--- GOAL OF THE EXERCISE ---
Work through the material beneath and count the lines that include "return"; the answer is that number alone.
════════════════════
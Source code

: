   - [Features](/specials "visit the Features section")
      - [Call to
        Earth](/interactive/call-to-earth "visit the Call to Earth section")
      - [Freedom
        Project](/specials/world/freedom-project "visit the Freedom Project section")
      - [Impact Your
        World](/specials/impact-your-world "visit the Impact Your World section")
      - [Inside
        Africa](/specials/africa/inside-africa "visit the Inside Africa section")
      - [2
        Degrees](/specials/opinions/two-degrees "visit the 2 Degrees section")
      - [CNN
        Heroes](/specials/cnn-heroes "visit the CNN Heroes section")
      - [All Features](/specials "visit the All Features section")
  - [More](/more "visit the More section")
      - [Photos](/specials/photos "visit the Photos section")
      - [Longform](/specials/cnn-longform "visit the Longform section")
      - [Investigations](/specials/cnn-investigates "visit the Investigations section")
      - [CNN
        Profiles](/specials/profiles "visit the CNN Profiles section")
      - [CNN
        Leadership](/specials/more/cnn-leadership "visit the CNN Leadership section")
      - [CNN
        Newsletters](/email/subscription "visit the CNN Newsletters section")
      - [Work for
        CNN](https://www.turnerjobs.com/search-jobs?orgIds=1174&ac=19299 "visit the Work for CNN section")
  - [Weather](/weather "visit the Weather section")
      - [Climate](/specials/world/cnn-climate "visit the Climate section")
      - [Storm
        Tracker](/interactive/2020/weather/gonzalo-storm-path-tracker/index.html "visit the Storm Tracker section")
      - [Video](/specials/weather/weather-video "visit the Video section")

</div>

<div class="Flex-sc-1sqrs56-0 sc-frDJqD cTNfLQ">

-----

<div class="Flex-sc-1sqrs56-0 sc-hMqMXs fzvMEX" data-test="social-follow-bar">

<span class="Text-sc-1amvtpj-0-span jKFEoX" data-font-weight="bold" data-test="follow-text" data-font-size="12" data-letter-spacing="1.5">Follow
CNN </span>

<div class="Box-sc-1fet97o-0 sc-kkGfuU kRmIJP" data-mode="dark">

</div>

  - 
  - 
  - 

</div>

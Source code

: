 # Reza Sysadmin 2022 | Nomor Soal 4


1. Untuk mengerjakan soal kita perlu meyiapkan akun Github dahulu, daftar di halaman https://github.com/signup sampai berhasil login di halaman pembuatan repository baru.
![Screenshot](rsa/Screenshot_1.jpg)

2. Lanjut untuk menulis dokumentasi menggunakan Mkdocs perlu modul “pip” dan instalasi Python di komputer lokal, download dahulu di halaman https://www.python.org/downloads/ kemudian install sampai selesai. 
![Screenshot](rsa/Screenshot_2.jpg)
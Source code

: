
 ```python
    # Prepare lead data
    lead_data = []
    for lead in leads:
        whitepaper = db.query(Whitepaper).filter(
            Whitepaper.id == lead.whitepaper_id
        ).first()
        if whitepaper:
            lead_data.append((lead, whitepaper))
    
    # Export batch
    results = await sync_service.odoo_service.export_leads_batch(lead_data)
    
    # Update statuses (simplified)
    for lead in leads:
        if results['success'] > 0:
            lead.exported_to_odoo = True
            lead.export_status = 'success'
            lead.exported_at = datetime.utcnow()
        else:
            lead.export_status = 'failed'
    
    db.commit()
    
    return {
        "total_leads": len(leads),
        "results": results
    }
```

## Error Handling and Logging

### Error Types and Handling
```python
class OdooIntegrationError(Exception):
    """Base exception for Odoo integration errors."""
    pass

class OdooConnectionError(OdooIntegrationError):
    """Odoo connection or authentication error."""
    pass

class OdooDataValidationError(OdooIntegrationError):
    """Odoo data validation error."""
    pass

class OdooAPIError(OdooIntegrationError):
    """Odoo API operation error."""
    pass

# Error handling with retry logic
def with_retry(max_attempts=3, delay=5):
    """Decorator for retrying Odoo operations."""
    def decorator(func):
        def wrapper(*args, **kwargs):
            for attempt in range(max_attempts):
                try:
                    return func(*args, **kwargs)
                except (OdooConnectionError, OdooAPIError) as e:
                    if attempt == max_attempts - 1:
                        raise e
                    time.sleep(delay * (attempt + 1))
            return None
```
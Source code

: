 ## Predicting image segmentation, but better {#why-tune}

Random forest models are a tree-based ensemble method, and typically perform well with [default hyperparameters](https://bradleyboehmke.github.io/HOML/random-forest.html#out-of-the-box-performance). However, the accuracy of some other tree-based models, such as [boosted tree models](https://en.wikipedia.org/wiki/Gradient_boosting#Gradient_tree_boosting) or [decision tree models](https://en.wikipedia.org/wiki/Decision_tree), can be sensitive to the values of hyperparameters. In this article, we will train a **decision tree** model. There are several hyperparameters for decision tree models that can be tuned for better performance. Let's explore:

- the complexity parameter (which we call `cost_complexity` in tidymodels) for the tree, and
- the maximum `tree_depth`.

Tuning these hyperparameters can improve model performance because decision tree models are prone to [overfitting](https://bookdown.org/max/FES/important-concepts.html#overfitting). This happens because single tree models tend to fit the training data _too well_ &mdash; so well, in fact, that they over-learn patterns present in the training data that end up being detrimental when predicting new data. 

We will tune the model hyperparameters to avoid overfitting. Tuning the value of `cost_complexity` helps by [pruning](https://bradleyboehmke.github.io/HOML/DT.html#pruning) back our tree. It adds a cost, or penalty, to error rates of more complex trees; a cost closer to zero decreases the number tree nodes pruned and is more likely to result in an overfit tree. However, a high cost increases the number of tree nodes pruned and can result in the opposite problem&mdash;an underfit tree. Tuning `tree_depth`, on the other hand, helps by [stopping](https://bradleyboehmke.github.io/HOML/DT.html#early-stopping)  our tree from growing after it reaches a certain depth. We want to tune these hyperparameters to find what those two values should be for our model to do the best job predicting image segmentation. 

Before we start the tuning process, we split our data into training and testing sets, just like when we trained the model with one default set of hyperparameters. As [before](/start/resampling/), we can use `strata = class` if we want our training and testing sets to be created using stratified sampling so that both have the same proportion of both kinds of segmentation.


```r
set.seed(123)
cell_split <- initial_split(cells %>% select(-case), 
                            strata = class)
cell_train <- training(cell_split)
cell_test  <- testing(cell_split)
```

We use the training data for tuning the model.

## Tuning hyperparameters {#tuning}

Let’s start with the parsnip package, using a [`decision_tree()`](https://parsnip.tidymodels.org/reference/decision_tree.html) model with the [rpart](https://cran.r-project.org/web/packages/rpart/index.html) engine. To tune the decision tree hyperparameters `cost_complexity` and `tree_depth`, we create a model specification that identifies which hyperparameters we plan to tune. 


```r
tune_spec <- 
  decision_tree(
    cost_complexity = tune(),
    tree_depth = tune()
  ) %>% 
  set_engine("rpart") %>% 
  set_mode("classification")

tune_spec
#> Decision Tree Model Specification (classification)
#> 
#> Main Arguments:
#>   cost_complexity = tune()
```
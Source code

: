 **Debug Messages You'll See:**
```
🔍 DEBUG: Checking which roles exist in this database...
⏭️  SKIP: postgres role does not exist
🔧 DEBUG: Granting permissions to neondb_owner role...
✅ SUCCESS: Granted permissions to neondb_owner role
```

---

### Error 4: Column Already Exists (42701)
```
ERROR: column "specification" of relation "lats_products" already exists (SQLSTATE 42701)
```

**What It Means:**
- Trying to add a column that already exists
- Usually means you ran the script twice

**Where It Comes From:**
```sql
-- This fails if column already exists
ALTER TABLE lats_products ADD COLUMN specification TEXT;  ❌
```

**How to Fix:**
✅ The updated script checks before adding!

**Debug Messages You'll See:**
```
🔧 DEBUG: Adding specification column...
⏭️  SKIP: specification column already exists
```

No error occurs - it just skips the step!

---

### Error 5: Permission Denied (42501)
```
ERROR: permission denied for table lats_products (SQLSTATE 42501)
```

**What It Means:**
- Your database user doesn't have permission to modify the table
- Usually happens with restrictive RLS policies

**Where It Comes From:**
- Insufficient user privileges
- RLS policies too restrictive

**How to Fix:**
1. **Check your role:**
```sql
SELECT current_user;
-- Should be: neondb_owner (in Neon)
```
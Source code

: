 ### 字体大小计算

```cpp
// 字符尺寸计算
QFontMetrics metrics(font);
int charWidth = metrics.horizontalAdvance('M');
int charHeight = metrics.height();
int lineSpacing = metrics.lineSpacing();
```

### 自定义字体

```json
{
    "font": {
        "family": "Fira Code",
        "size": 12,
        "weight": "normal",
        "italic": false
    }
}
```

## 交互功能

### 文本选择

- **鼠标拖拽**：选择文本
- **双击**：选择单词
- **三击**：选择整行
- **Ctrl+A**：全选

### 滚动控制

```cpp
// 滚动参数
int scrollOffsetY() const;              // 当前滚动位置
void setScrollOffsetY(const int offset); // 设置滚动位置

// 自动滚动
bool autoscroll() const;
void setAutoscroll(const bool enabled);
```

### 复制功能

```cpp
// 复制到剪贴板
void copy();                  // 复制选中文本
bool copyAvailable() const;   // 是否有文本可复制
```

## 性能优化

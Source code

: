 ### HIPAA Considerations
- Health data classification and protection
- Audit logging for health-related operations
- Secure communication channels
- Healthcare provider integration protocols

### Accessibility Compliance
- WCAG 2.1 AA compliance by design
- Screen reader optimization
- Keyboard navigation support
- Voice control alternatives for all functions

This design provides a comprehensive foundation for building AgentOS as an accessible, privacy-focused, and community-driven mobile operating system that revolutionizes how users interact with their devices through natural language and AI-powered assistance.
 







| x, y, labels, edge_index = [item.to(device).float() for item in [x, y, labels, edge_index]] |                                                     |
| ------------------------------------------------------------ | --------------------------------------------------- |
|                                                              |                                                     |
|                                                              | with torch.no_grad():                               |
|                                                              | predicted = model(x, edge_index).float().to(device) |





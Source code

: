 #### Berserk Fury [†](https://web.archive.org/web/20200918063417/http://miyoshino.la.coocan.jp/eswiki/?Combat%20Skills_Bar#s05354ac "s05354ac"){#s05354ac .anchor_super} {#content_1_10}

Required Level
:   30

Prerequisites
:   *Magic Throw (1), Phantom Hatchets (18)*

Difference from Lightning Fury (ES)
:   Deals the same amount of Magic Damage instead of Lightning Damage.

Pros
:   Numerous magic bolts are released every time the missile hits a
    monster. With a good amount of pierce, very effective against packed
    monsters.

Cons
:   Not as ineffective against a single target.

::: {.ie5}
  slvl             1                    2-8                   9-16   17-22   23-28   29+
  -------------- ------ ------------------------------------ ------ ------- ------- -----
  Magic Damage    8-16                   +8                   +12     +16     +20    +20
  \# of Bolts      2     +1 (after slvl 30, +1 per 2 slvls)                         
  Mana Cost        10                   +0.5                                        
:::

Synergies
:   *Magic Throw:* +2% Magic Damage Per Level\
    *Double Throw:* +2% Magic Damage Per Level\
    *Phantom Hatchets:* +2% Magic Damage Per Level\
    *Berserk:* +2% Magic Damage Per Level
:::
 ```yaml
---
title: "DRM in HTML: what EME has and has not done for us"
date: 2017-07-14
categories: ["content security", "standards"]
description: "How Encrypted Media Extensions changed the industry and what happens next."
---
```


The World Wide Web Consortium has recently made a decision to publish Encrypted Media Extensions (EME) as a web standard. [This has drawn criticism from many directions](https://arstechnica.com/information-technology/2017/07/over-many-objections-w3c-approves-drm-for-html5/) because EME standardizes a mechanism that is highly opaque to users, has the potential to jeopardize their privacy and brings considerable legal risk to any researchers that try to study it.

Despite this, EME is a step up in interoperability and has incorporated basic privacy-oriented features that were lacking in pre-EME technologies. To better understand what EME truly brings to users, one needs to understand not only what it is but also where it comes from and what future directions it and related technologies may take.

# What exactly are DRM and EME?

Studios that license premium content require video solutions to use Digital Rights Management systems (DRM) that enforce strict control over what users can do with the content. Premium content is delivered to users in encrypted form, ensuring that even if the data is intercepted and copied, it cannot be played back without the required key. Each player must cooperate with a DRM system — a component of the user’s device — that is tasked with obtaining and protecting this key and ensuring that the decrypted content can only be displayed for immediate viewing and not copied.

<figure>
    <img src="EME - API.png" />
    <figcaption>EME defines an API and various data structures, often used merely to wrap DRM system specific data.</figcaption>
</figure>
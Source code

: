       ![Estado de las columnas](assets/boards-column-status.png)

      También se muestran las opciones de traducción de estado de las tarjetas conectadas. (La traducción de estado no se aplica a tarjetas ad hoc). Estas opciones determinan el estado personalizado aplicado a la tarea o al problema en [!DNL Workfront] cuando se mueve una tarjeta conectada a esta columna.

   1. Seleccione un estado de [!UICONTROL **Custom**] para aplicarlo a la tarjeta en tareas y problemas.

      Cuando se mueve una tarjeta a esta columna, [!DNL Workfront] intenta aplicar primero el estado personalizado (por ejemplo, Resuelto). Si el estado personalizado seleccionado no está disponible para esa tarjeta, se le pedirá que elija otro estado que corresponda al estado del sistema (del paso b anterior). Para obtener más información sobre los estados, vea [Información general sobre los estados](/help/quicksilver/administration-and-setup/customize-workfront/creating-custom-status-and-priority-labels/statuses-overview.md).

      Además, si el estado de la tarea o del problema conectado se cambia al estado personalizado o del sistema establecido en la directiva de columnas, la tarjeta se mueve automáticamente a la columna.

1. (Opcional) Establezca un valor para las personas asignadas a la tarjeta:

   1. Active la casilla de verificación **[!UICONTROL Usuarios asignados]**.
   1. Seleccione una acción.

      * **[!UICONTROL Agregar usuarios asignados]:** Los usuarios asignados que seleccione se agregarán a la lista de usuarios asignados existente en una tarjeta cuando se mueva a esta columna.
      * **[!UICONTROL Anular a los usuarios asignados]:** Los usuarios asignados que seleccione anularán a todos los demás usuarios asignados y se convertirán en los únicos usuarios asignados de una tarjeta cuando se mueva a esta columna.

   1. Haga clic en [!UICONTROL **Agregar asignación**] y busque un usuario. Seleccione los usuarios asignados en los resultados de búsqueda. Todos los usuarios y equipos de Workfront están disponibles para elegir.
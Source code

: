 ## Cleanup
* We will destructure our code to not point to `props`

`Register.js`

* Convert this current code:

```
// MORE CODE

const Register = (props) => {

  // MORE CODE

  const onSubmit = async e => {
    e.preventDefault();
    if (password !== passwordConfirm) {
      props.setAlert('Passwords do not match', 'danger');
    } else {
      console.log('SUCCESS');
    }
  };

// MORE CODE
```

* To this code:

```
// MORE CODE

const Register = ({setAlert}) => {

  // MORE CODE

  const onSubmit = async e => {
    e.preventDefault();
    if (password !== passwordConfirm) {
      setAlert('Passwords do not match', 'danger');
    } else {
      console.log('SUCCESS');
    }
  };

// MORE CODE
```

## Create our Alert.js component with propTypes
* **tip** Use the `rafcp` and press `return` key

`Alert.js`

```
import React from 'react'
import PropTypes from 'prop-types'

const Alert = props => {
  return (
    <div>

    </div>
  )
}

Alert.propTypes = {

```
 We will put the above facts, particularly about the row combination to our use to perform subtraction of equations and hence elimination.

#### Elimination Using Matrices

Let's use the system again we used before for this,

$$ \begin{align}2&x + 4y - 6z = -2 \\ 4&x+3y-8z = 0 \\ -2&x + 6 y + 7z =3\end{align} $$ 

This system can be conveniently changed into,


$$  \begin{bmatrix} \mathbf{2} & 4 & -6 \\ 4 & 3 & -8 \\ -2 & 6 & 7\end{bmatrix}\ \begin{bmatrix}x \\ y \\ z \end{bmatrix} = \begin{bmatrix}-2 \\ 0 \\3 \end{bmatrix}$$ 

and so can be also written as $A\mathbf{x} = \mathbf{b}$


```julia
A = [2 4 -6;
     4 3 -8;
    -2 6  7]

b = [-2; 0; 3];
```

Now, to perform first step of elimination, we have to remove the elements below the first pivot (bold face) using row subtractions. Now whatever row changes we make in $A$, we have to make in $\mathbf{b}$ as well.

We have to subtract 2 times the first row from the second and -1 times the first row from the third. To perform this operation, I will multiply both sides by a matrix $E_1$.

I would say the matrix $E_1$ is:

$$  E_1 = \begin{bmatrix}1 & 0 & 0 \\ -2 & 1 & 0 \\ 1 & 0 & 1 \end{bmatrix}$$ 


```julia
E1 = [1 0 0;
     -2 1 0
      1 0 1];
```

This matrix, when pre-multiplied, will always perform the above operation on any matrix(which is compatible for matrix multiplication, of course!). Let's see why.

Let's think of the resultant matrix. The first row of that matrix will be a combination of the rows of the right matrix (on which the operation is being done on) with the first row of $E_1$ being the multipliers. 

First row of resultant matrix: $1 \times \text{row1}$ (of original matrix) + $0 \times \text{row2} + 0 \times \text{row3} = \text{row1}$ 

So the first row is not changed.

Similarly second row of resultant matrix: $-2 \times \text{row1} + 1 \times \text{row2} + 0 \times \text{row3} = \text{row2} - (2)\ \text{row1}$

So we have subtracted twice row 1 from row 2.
════════════════════
--- ANSWER TO THE PROBLEM ---
5